Search JTA's historical archive dating back to 1923

Zionist Tribunal Upholds Mail Ballot Elections for Us Delegates to Congress

November 24, 1971
See Original Daily Bulletin From This Date
Advertisement

A high Zionist tribunal has upheld the method selected by the American Zionist Federation to choose delegates to the next World Zionist Congress. In a ruling handed down here last night the Congress “Court of Honor” decreed that mail ballots were a proper means of election, thereby denying a challenge brought before the Court by the Zionist Organization of America and the United Zionists-Revisionists of America.

The tribunal also endorsed the AZF’s plan to select 55 percent of the delegates by ballot and 45 percent by party nomination. But it voided an inter-party agreement on the distribution of delegate seats which the ZOA and the Revisionists claimed was exclusionary.
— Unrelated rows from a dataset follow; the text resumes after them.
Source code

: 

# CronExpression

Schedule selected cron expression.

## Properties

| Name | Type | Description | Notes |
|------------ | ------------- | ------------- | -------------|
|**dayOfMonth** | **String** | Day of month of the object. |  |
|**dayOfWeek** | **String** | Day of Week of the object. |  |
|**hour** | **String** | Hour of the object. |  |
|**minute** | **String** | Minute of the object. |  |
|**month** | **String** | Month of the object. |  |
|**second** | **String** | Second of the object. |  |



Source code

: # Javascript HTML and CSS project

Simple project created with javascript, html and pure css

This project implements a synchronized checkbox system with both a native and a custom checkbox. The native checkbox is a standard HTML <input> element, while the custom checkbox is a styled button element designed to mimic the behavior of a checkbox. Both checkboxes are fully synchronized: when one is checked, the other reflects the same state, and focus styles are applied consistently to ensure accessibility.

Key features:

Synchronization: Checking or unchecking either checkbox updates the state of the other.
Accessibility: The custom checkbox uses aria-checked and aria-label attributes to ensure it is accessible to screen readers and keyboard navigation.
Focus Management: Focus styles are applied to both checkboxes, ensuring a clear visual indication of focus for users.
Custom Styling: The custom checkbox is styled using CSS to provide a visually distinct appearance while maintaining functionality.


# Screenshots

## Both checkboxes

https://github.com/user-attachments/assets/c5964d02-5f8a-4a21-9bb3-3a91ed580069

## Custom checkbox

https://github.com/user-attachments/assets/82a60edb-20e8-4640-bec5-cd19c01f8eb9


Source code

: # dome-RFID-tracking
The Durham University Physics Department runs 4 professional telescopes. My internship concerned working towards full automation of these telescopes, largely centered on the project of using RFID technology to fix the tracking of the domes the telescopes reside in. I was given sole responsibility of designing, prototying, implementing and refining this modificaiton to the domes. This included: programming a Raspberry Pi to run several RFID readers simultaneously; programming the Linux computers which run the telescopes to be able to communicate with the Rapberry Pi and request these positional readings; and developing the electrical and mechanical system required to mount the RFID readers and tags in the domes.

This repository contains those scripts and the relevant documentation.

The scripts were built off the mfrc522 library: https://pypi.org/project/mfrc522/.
The court ordered the parties not to abide by that agreement under which seats were to be distributed between Hadassah, the Labor Zionists and Mizrachi without regard to their respective memberships. The ZOA charged that the deal, made at a caucus last Sept. was designed to get the Mizrachi faction to vote in favor of the AZF’s election plans. There will be 152 American delegates to the 28th World Zionist Congress scheduled to open here Jan. 17.

ZOA, UZR TOLD TO RESPECT DECISION

Under the rules agreed to by 75 percent of the AZF area elections committee, no party will receive more than 40 percent of the seats regardless of its numerical strength and none will get less than three seats. Numerically, Hadassah accounts for about half of the AZF’s membership.